Mon, 11/16/2009 - 10:15am
Fr. Richie Salmi, S.J.
Since the Rev. Richard P. Salmi, S.J., arrived on campus in June, he has made quite an impression on the Spring Hill College community.

The Cleveland native describes himself as “a little irreverent.” He’s unequivocal, witty, energetic, approachable and student-focused. As the new president, he is frank about the challenges that lie ahead, but he is enthusiastic about the College’s opportunities for growth.

‘Destined for priesthood’

The middle child of seven children, Salmi grew up in a Cleveland suburb. His mother, Rita, was Irish-Catholic; and his father, Ray, who worked on a tugboat, converted to Catholicism to marry his mother. Heads of a “lovingly chaotic” household, Salmi’s parents made sacrifices so each of their children could receive a Catholic education.

Young Salmi would “play Mass,” using his mother’s rolling pin to flatten Wonder Bread into hosts, and wearing his bathrobe backwards to create a vestment. “I guess maybe those were some early indications that I was destined for priesthood,” he said with a grin.

After Salmi graduated high school in 1969, he attended Ohio University, where he majored in communications. Although the university is a public school, Salmi studied under two Jesuit professors who were working on their doctorates.

As a junior, Salmi and four of his friends accompanied a Jesuit on a weeklong retreat in Chicago, an experience that helped Sami discern his calling. “I said, ‘OK, I’m not going to fight this. I should take a look at it. This is what I think I ought to be doing,’” he recounted.

Salmi applied and was accepted into the Society of Jesus. To celebrate his acceptance, his friends threw him a party at which they sported construction paper Roman collars. A six-foot statue of Mary from the parish next door served as the centerpiece.

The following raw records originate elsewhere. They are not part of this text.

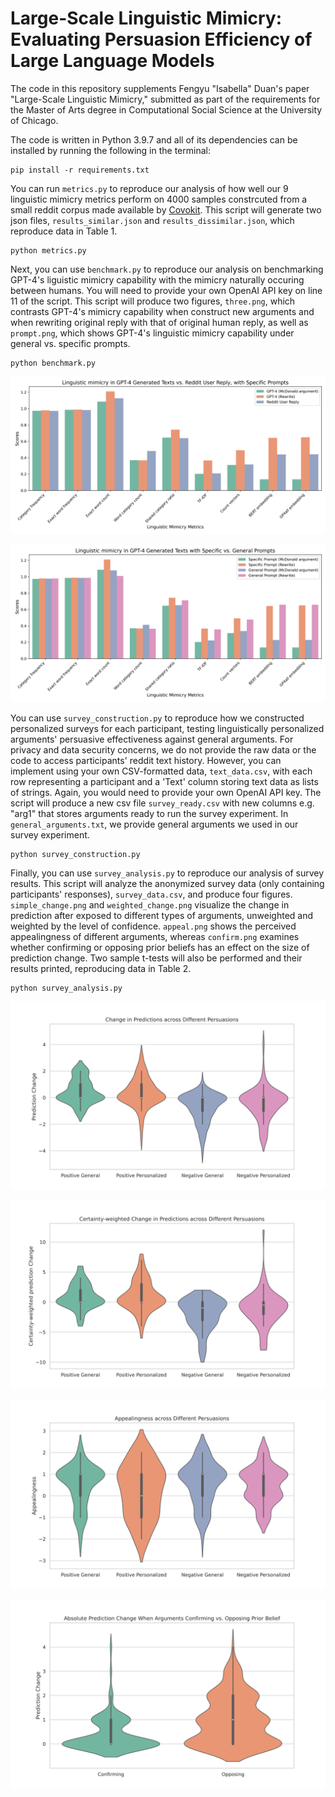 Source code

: # Large-Scale Linguistic Mimicry: Evaluating Persuasion Efficiency of Large Language Models

The code in this repository supplements Fengyu "Isabella" Duan's paper "Large-Scale Linguistic Mimicry," submitted as part of the requirements for the Master of Arts degree in Computational Social Science at the University of Chicago.

The code is written in Python 3.9.7 and all of its dependencies can be installed by running the following in the terminal:

```
pip install -r requirements.txt
```

You can run `metrics.py` to reproduce our analysis of how well our 9 linguistic mimicry metrics perform on 4000 samples constrcuted from a small reddit corpus made available by [Covokit](https://convokit.cornell.edu/documentation/reddit-small.html#usage). This script will generate two json files,  `results_similar.json` and  `results_dissimilar.json`, which reproduce data in Table 1. 

```
python metrics.py
```
Next, you can use `benchmark.py` to reproduce our analysis on benchmarking GPT-4's liguistic mimicry capability with the mimicry naturally occuring between humans. You will need to provide your own OpenAI API key on line 11 of the script. This script will produce two figures, `three.png`, which contrasts GPT-4's mimicry capability when construct new arguments and when rewriting original reply with that of original human reply, as well as `prompt.png`, which shows GPT-4's linguistic mimicry capability under general vs. specific prompts.

```
python benchmark.py
```

![Linguistic mimicry in GPT-4 Generated Texts vs. Reddit User Reply, with Specific Prompts](https://github.com/isaduan/llm-persuasion/blob/main/three.png)

![Linguistic mimicry in GPT-4 Generated Texts with Specific vs. General Prompts](https://github.com/isaduan/llm-persuasion/blob/main/prompt.png)

You can use `survey_construction.py` to reproduce how we constructed personalized surveys for each participant, testing linguistically personalized arguments' persuasive effectiveness against general arguments. For privacy and data security concerns, we do not provide the raw data or the code to access participants' reddit text history. However, you can implement using your own CSV-formatted data, `text_data.csv`, with each row representing a participant and a 'Text' column storing text data as lists of strings. Again, you would need to provide your own OpenAI API key. The script will produce a new csv file `survey_ready.csv` with new columns e.g. "arg1" that stores arguments ready to run the survey experiment. In `general_arguments.txt`, we provide general arguments we used in our survey experiment.

```
python survey_construction.py
```

Finally, you can use `survey_analysis.py` to reproduce our analysis of survey results. This script will analyze the anonymized survey data (only containing participants' responses), `survey_data.csv`, and produce four figures. `simple_change.png` and `weighted_change.png` visualize the change in prediction after exposed to different types of arguments, unweighted and weighted by the level of confidence. `appeal.png` shows the perceived appealingness of different arguments, whereas `confirm.png` examines whether confirming or opposing prior beliefs has an effect on the size of prediction change. Two sample t-tests will also be performed and their results printed, reproducing data in Table 2. 

```
python survey_analysis.py
```
![Change in Predictions across Different Persuasions](https://github.com/isaduan/llm-persuasion/blob/main/simple_change.png)

![Certainty-weighted Change in Predictions across Different Persuasions](https://github.com/isaduan/llm-persuasion/blob/main/weighted_change.png)

![Appealingness across Different Persuasions](https://github.com/isaduan/llm-persuasion/blob/main/appeal.png)

![Absolute Prediction Change When Arguments Confirming vs. Opposing Prior Belief](https://github.com/isaduan/llm-persuasion/blob/main/confirm.png)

Salmi’s family wasn’t terribly surprised by his decision to enter the Jesuits. However, his mother was torn. “I don’t think she exactly thought my being a priest was the best use of my college degree,” Salmi said, “but she came around, and she was very proud and always very supportive.”

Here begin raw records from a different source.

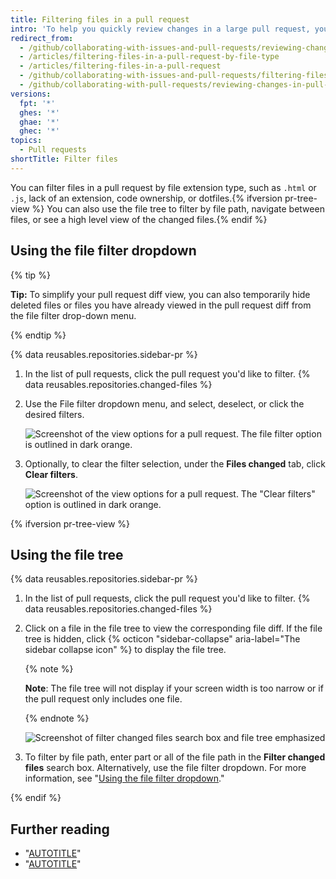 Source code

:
 ```yaml
---
title: Filtering files in a pull request
intro: 'To help you quickly review changes in a large pull request, you can filter changed files{% ifversion pr-tree-view %} or use the file tree to navigate between files{% endif %}.'
redirect_from:
  - /github/collaborating-with-issues-and-pull-requests/reviewing-changes-in-pull-requests/filtering-files-in-a-pull-request
  - /articles/filtering-files-in-a-pull-request-by-file-type
  - /articles/filtering-files-in-a-pull-request
  - /github/collaborating-with-issues-and-pull-requests/filtering-files-in-a-pull-request
  - /github/collaborating-with-pull-requests/reviewing-changes-in-pull-requests/filtering-files-in-a-pull-request
versions:
  fpt: '*'
  ghes: '*'
  ghae: '*'
  ghec: '*'
topics:
  - Pull requests
shortTitle: Filter files
---
```

You can filter files in a pull request by file extension type, such as `.html` or `.js`, lack of an extension, code ownership, or dotfiles.{% ifversion pr-tree-view %} You can also use the file tree to filter by file path, navigate between files, or see a high level view of the changed files.{% endif %}

## Using the file filter dropdown

{% tip %}

**Tip:** To simplify your pull request diff view, you can also temporarily hide deleted files or files you have already viewed in the pull request diff from the file filter drop-down menu.

{% endtip %}

{% data reusables.repositories.sidebar-pr %}
1. In the list of pull requests, click the pull request you'd like to filter.
{% data reusables.repositories.changed-files %}
1. Use the File filter dropdown menu, and select, deselect, or click the desired filters.

   ![Screenshot of the view options for a pull request. The file filter option is outlined in dark orange.](/assets/images/help/pull_requests/file-filter-option.png)

1. Optionally, to clear the filter selection, under the **Files changed** tab, click **Clear filters**.

   ![Screenshot of the view options for a pull request. The "Clear filters" option is outlined in dark orange.](/assets/images/help/pull_requests/clear-file-filter.png)

{% ifversion pr-tree-view %}
## Using the file tree

{% data reusables.repositories.sidebar-pr %}
1. In the list of pull requests, click the pull request you'd like to filter.
{% data reusables.repositories.changed-files %}

1. Click on a file in the file tree to view the corresponding file diff. If the file tree is hidden, click {% octicon "sidebar-collapse" aria-label="The sidebar collapse icon" %} to display the file tree.

   {% note %}

   **Note**: The file tree will not display if your screen width is too narrow or if the pull request only includes one file.

   {% endnote %}

   ![Screenshot of filter changed files search box and file tree emphasized](/assets/images/help/repository/file-tree.png)

1. To filter by file path, enter part or all of the file path in the **Filter changed files** search box. Alternatively, use the file filter dropdown. For more information, see "[Using the file filter dropdown](#using-the-file-filter-dropdown)."

{% endif %}

## Further reading

- "[AUTOTITLE](/pull-requests/collaborating-with-pull-requests/proposing-changes-to-your-work-with-pull-requests/about-comparing-branches-in-pull-requests)"
- "[AUTOTITLE](/pull-requests/collaborating-with-pull-requests/reviewing-changes-in-pull-requests/finding-changed-methods-and-functions-in-a-pull-request)"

Salmi graduated from Ohio University in 1973 and entered the Jesuits that same year. He taught communication arts, including video production and filmmaking, at a small, Jesuit high school in Toledo, Ohio. The Society encouraged Salmi to obtain a master’s degree in speech-communications from Bowling Green State University, where he graduated in 1981.

“It became clear to me, though, as I went on to study theology, that the Jesuits who were involved in mass media were all leaving the Society of Jesus. I think it was difficult, because there was no support,” he explained. “So, they were all kind of lone rangers, off doing this television production and filmmaking, and no one really understood them.”

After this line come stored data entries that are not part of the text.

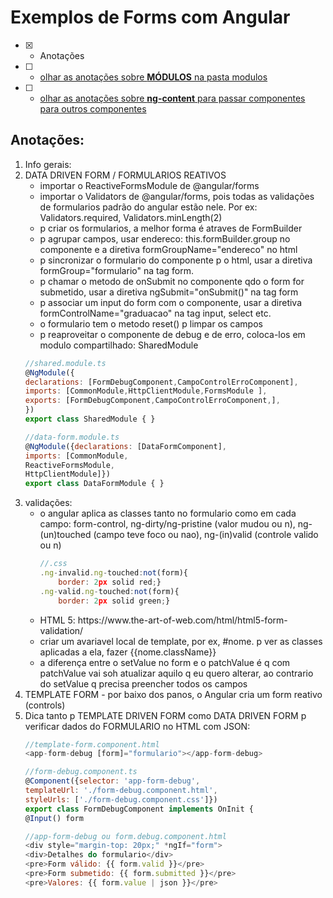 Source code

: # Exemplos de Forms com Angular
- [x] - Anotações
- [ ] - [olhar as anotações sobre <b>MÓDULOS</b> na pasta modulos](https://github.com/RogerioPST/aprendendo-angular/blob/master/meu-primeiro-projeto/modulos/README.MD)
- [ ] - [olhar as anotações sobre <b>ng-content</b> para passar componentes para outros componentes](https://github.com/RogerioPST/aprendendo-angular/blob/master/exemplo-diretivas/ng-content/README.MD)

## Anotações:
<ol>
<li>Info gerais:
</li>
<li>
DATA DRIVEN FORM / FORMULARIOS REATIVOS
<ul>
<li>importar o ReactiveFormsModule de @angular/forms</li>
<li>importar o Validators de @angular/forms, pois todas as validações de formularios padrão do angular estão nele. Por ex: Validators.required, Validators.minLength(2)</li>
<li>p criar os formularios, a melhor forma é atraves de FormBuilder</li>
<li>p agrupar campos, usar endereco: this.formBuilder.group no componente e a diretiva formGroupName="endereco" no html </li>
<li>p sincronizar o formulario do componente p o html, usar a diretiva formGroup="formulario" na tag form.</li>
<li>p chamar o metodo de onSubmit no componente qdo o form for submetido, usar a diretiva ngSubmit="onSubmit()" na tag form</li>
<li>p associar um input do form com o componente, usar a diretiva formControlName="graduacao" na tag input, select etc.
</li>
<li>o formulario tem o metodo reset() p limpar os campos
</li>
<li>p reaproveitar o componente de debug e de erro, coloca-los em modulo compartilhado: SharedModule</li>
</ul>

```javascript
//shared.module.ts
@NgModule({
declarations: [FormDebugComponent,CampoControlErroComponent],
imports: [CommonModule,HttpClientModule,FormsModule ],
exports: [FormDebugComponent,CampoControlErroComponent,],
})
export class SharedModule { }

//data-form.module.ts
@NgModule({declarations: [DataFormComponent],
imports: [CommonModule,
ReactiveFormsModule,		
HttpClientModule]})
export class DataFormModule { }
```
</li>





<li>validações:
<ul>
<li>o angular aplica as classes tanto no formulario como em cada campo: form-control, ng-dirty/ng-pristine (valor mudou ou n), ng-(un)touched (campo teve foco ou nao), ng-(in)valid (controle valido ou n)

```javascript
//.css
.ng-invalid.ng-touched:not(form){
	border: 2px solid red;}
.ng-valid.ng-touched:not(form){
	border: 2px solid green;}
```
</li>
<li>HTML 5: https://www.the-art-of-web.com/html/html5-form-validation/
</li>
<li>criar um avariavel local de template, por ex, #nome.
p ver as classes aplicadas a ela, fazer {{nome.className}}
</li>
<li>a diferença entre o setValue no form e o patchValue é q com patchValue vai soh atualizar aquilo q eu quero alterar,
ao contrario do setValue q precisa preencher todos os campos
</li>
</ul>
 
</li>
<li>
TEMPLATE FORM - por baixo dos panos, o Angular cria um form reativo (controls)
</li>
<li>
Dica tanto p TEMPLATE DRIVEN FORM como DATA DRIVEN FORM p verificar dados do FORMULARIO no HTML com JSON:

```javascript
//template-form.component.html
<app-form-debug [form]="formulario"></app-form-debug>

//form-debug.component.ts
@Component({selector: 'app-form-debug',
templateUrl: './form-debug.component.html',
styleUrls: ['./form-debug.component.css']})
export class FormDebugComponent implements OnInit {
@Input() form

//app-form-debug ou form.debug.component.html
<div style="margin-top: 20px;" *ngIf="form">
<div>Detalhes do formulario</div>
<pre>Form válido: {{ form.valid }}</pre>
<pre>Form submetido: {{ form.submitted }}</pre>
<pre>Valores: {{ form.value | json }}</pre>
```
</li>
</ol>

Salmi was ordained a Jesuit priest in 1982, and he earned a Master of Divinity in theology at the Jesuit School of Theology at Berkeley the following year. During this time, he became more interested in the Society’s stance on social justice than in mass media.

An advocate for students

For two years, Salmi coordinated students’ service projects at St. Ignatius High School in Cleveland. He then had the opportunity to work with campus ministry at John Carroll University, doing the same line of work at the college level. From 1985 to 1990, he served as a campus minister, directed volunteer programs, and worked as a residence hall chaplain.

“It was my work with campus ministry at John Carroll that solidified that I wanted to go on and get a doctorate in higher ed., so I could work with student affairs in particular,” Salmi said.

Following the five years at John Carroll, Salmi was assigned to Kampala, Uganda for six months as part of his Jesuit tertianship. He worked with AIDS patients at Nysambia Hospital, as a health care provider, social worker and priest. The experience was “life-changing” for Salmi, who had lost several friends to the disease.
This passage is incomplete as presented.